Reconstitution of WT SAMHD1 in differentiated THP-1/KO cells suppresses NF-κB activation. THP-1/KO cells were transduced with a Lvx vector (Lvx), or SAMHD1 WT or HD/RN expressing lentiviruses. The reconstituted THP-1/KO cells were differentiated with PMA (30 ng/ml) for 24 h to induce WT SAMHD1 or HD/RN expression. A, after differentiation, intracellular dNTP levels were measured. Reconstitution of WT SAMHD1, but not HD/RN, in THP-1/KO cells reduces intracellular dNTP levels. Results are shown as mean ± S.D. Statistical significance was determined by unpaired Student's t test; *, p < 0.05 compared with the vector control.
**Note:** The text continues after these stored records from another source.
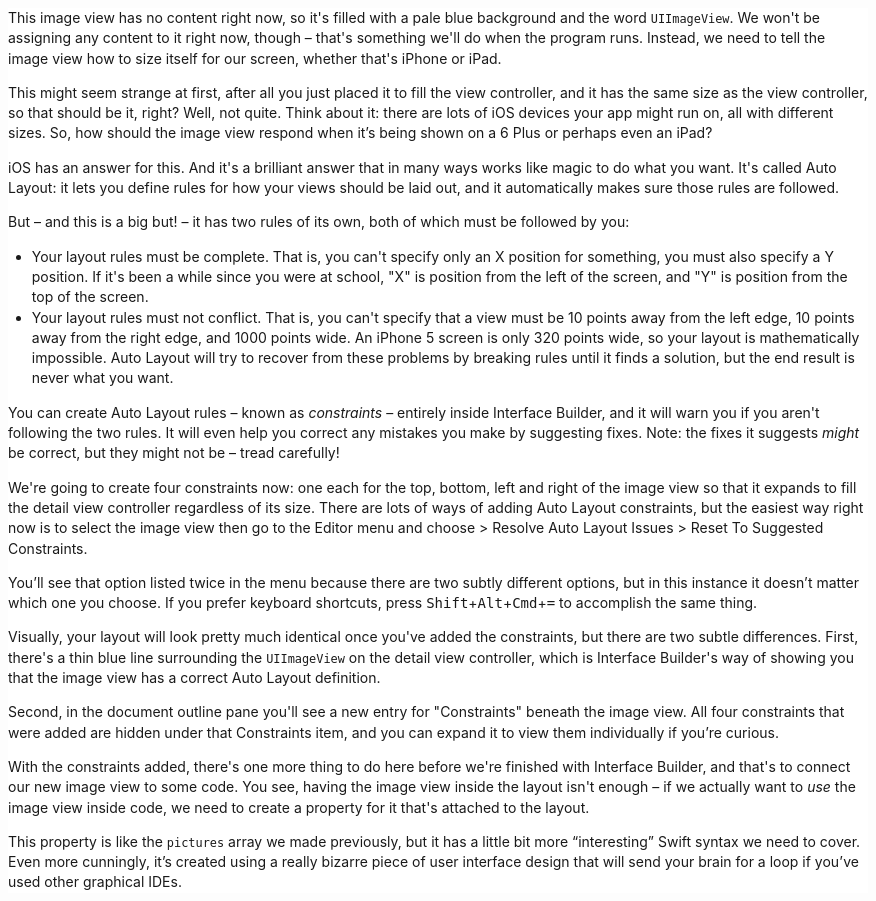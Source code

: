 This image view has no content right now, so it's filled with a pale blue background and the word `UIImageView`. We won't be assigning any content to it right now, though – that's something we'll do when the program runs. Instead, we need to tell the image view how to size itself for our screen, whether that's iPhone or iPad.

This might seem strange at first, after all you just placed it to fill the view controller, and it has the same size as the view controller, so that should be it, right? Well, not quite. Think about it: there are lots of iOS devices your app might run on, all with different sizes. So, how should the image view respond when it’s being shown on a 6 Plus or perhaps even an iPad?

iOS has an answer for this. And it's a brilliant answer that in many ways works like magic to do what you want. It's called Auto Layout: it lets you define rules for how your views should be laid out, and it automatically makes sure those rules are followed.

But – and this is a big but! – it has two rules of its own, both of which must be followed by you:

- Your layout rules must be complete. That is, you can't specify only an X position for something, you must also specify a Y position. If it's been a while since you were at school, "X" is position from the left of the screen, and "Y" is position from the top of the screen.
- Your layout rules must not conflict. That is, you can't specify that a view must be 10 points away from the left edge, 10 points away from the right edge, and 1000 points wide. An iPhone 5 screen is only 320 points wide, so your layout is mathematically impossible. Auto Layout will try to recover from these problems by breaking rules until it finds a solution, but the end result is never what you want.

You can create Auto Layout rules – known as *constraints* – entirely inside Interface Builder, and it will warn you if you aren't following the two rules. It will even help you correct any mistakes you make by suggesting fixes. Note: the fixes it suggests *might* be correct, but they might not be – tread carefully!

We're going to create four constraints now: one each for the top, bottom, left and right of the image view so that it expands to fill the detail view controller regardless of its size. There are lots of ways of adding Auto Layout constraints, but the easiest way right now is to select the image view then go to the Editor menu and choose > Resolve Auto Layout Issues > Reset To Suggested Constraints.

You’ll see that option listed twice in the menu because there are two subtly different options, but in this instance it doesn’t matter which one you choose. If you prefer keyboard shortcuts, press <kbd>Shift</kbd>+<kbd>Alt</kbd>+<kbd>Cmd</kbd>+<kbd>=</kbd> to accomplish the same thing.

Visually, your layout will look pretty much identical once you've added the constraints, but there are two subtle differences. First, there's a thin blue line surrounding the `UIImageView` on the detail view controller, which is Interface Builder's way of showing you that the image view has a correct Auto Layout definition.

Second, in the document outline pane you'll see a new entry for "Constraints" beneath the image view. All four constraints that were added are hidden under that Constraints item, and you can expand it to view them individually if you’re curious.

With the constraints added, there's one more thing to do here before we're finished with Interface Builder, and that's to connect our new image view to some code. You see, having the image view inside the layout isn't enough – if we actually want to *use* the image view inside code, we need to create a property for it that's attached to the layout.

This property is like the `pictures` array we made previously, but it has a little bit more “interesting” Swift syntax we need to cover. Even more cunningly, it’s created using a really bizarre piece of user interface design that will send your brain for a loop if you’ve used other graphical IDEs.
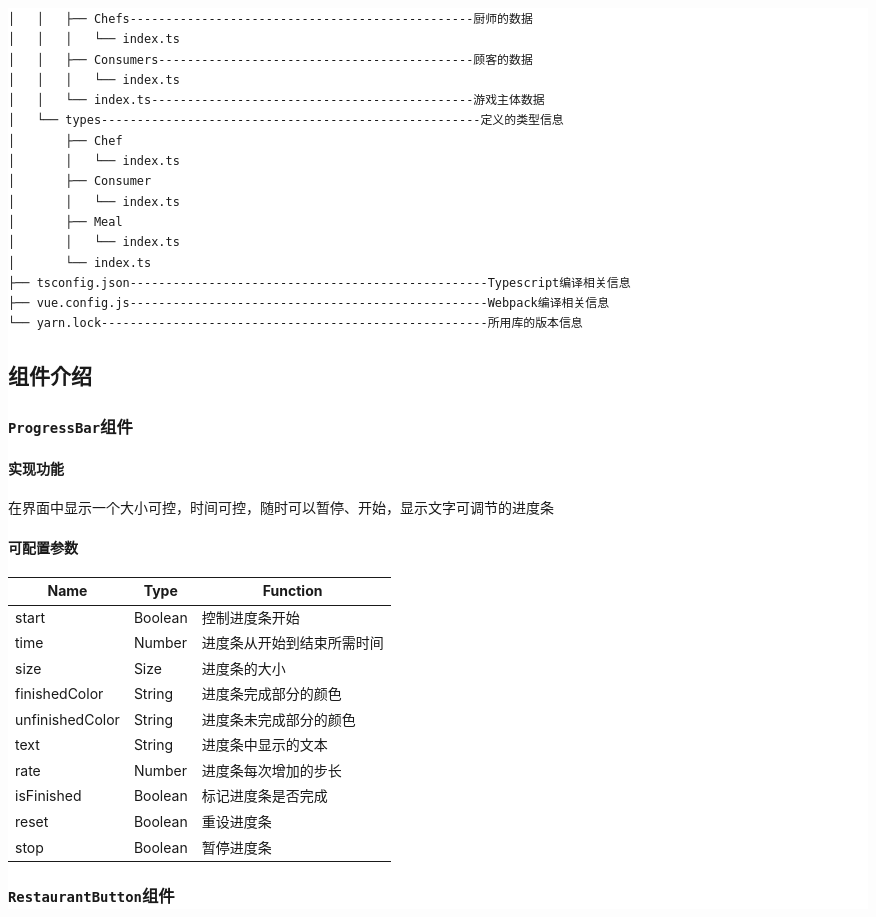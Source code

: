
 ```
│   │   ├── Chefs------------------------------------------------厨师的数据
│   │   │   └── index.ts
│   │   ├── Consumers--------------------------------------------顾客的数据
│   │   │   └── index.ts
│   │   └── index.ts---------------------------------------------游戏主体数据
│   └── types-----------------------------------------------------定义的类型信息
│       ├── Chef
│       │   └── index.ts
│       ├── Consumer
│       │   └── index.ts
│       ├── Meal
│       │   └── index.ts
│       └── index.ts
├── tsconfig.json--------------------------------------------------Typescript编译相关信息
├── vue.config.js--------------------------------------------------Webpack编译相关信息
└── yarn.lock------------------------------------------------------所用库的版本信息

```

## 组件介绍

### `ProgressBar`组件

#### 实现功能

在界面中显示一个大小可控，时间可控，随时可以暂停、开始，显示文字可调节的进度条

#### 可配置参数

| Name            | Type    | Function                   |
| --------------- | ------- | -------------------------- |
| start           | Boolean | 控制进度条开始             |
| time            | Number  | 进度条从开始到结束所需时间 |
| size            | Size    | 进度条的大小               |
| finishedColor   | String  | 进度条完成部分的颜色       |
| unfinishedColor | String  | 进度条未完成部分的颜色     |
| text            | String  | 进度条中显示的文本         |
| rate            | Number  | 进度条每次增加的步长       |
| isFinished      | Boolean | 标记进度条是否完成         |
| reset           | Boolean | 重设进度条                 |
| stop            | Boolean | 暂停进度条                 |

### `RestaurantButton`组件

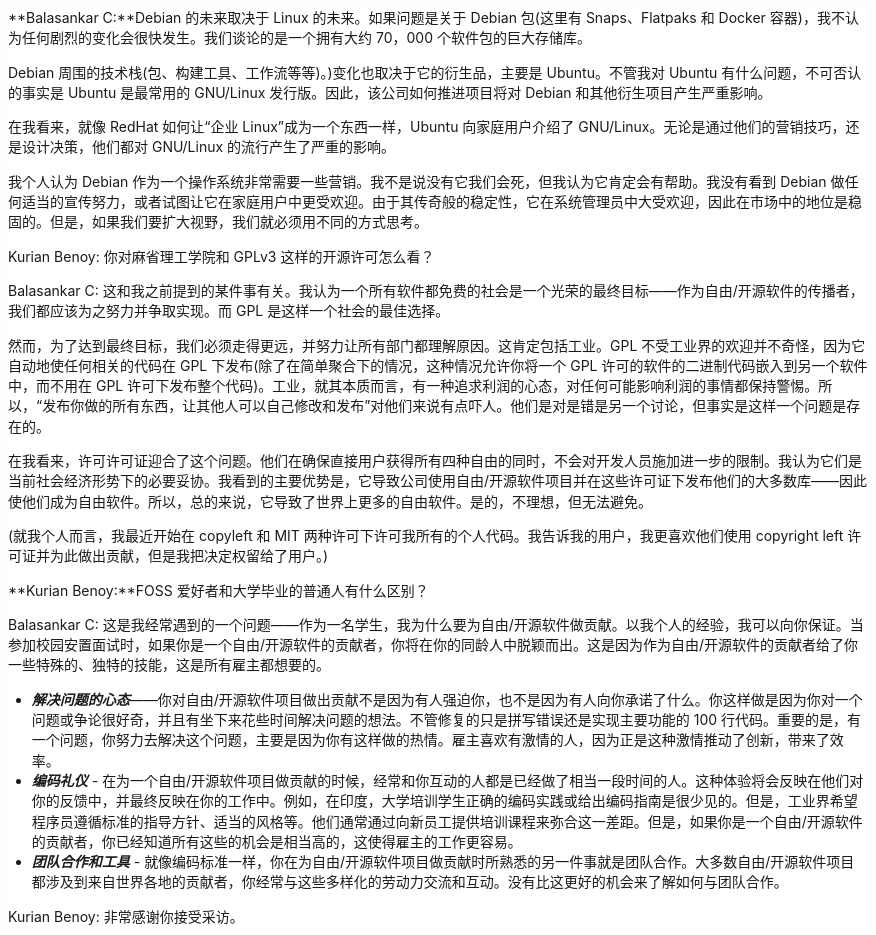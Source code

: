 **Balasankar C:**Debian 的未来取决于 Linux 的未来。如果问题是关于 Debian 包(这里有 Snaps、Flatpaks 和 Docker 容器)，我不认为任何剧烈的变化会很快发生。我们谈论的是一个拥有大约 70，000 个软件包的巨大存储库。

Debian 周围的技术栈(包、构建工具、工作流等等)。)变化也取决于它的衍生品，主要是 Ubuntu。不管我对 Ubuntu 有什么问题，不可否认的事实是 Ubuntu 是最常用的 GNU/Linux 发行版。因此，该公司如何推进项目将对 Debian 和其他衍生项目产生严重影响。

在我看来，就像 RedHat 如何让“企业 Linux”成为一个东西一样，Ubuntu 向家庭用户介绍了 GNU/Linux。无论是通过他们的营销技巧，还是设计决策，他们都对 GNU/Linux 的流行产生了严重的影响。

我个人认为 Debian 作为一个操作系统非常需要一些营销。我不是说没有它我们会死，但我认为它肯定会有帮助。我没有看到 Debian 做任何适当的宣传努力，或者试图让它在家庭用户中更受欢迎。由于其传奇般的稳定性，它在系统管理员中大受欢迎，因此在市场中的地位是稳固的。但是，如果我们要扩大视野，我们就必须用不同的方式思考。

Kurian Benoy: 你对麻省理工学院和 GPLv3 这样的开源许可怎么看？

Balasankar C: 这和我之前提到的某件事有关。我认为一个所有软件都免费的社会是一个光荣的最终目标——作为自由/开源软件的传播者，我们都应该为之努力并争取实现。而 GPL 是这样一个社会的最佳选择。

然而，为了达到最终目标，我们必须走得更远，并努力让所有部门都理解原因。这肯定包括工业。GPL 不受工业界的欢迎并不奇怪，因为它自动地使任何相关的代码在 GPL 下发布(除了在简单聚合下的情况，这种情况允许你将一个 GPL 许可的软件的二进制代码嵌入到另一个软件中，而不用在 GPL 许可下发布整个代码)。工业，就其本质而言，有一种追求利润的心态，对任何可能影响利润的事情都保持警惕。所以，“发布你做的所有东西，让其他人可以自己修改和发布”对他们来说有点吓人。他们是对是错是另一个讨论，但事实是这样一个问题是存在的。

在我看来，许可许可证迎合了这个问题。他们在确保直接用户获得所有四种自由的同时，不会对开发人员施加进一步的限制。我认为它们是当前社会经济形势下的必要妥协。我看到的主要优势是，它导致公司使用自由/开源软件项目并在这些许可证下发布他们的大多数库——因此使他们成为自由软件。所以，总的来说，它导致了世界上更多的自由软件。是的，不理想，但无法避免。

(就我个人而言，我最近开始在 copyleft 和 MIT 两种许可下许可我所有的个人代码。我告诉我的用户，我更喜欢他们使用 copyright left 许可证并为此做出贡献，但是我把决定权留给了用户。)

**Kurian Benoy:**FOSS 爱好者和大学毕业的普通人有什么区别？

Balasankar C: 这是我经常遇到的一个问题——作为一名学生，我为什么要为自由/开源软件做贡献。以我个人的经验，我可以向你保证。当参加校园安置面试时，如果你是一个自由/开源软件的贡献者，你将在你的同龄人中脱颖而出。这是因为作为自由/开源软件的贡献者给了你一些特殊的、独特的技能，这是所有雇主都想要的。

*   ***解决问题的心态***——你对自由/开源软件项目做出贡献不是因为有人强迫你，也不是因为有人向你承诺了什么。你这样做是因为你对一个问题或争论很好奇，并且有坐下来花些时间解决问题的想法。不管修复的只是拼写错误还是实现主要功能的 100 行代码。重要的是，有一个问题，你努力去解决这个问题，主要是因为你有这样做的热情。雇主喜欢有激情的人，因为正是这种激情推动了创新，带来了效率。
*   ***编码礼仪*** *-* 在为一个自由/开源软件项目做贡献的时候，经常和你互动的人都是已经做了相当一段时间的人。这种体验将会反映在他们对你的反馈中，并最终反映在你的工作中。例如，在印度，大学培训学生正确的编码实践或给出编码指南是很少见的。但是，工业界希望程序员遵循标准的指导方针、适当的风格等。他们通常通过向新员工提供培训课程来弥合这一差距。但是，如果你是一个自由/开源软件的贡献者，你已经知道所有这些的机会是相当高的，这使得雇主的工作更容易。
*   ***团队合作和工具*** *-* 就像编码标准一样，你在为自由/开源软件项目做贡献时所熟悉的另一件事就是团队合作。大多数自由/开源软件项目都涉及到来自世界各地的贡献者，你经常与这些多样化的劳动力交流和互动。没有比这更好的机会来了解如何与团队合作。

Kurian Benoy: 非常感谢你接受采访。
B–D, the differentiated cells were treated with LPS (100 ng/ml) or mock treated. After 6-h treatment, cells were collected and cell lysates were analyzed by IB to measure the expression levels of WT SAMHD1 or HD/RN. GAPDH was a loading control (B). Relative mRNA levels of TNF-α (C) and IL-6 (D) in the cell pellets were also measured by RT-PCR. Results are shown as mean ± S.D. Statistical significance was determined using unpaired Student's t test; **, p < 0.01; ***, p < 0.001 compared with vector controls. The results are representative of three independent experiments.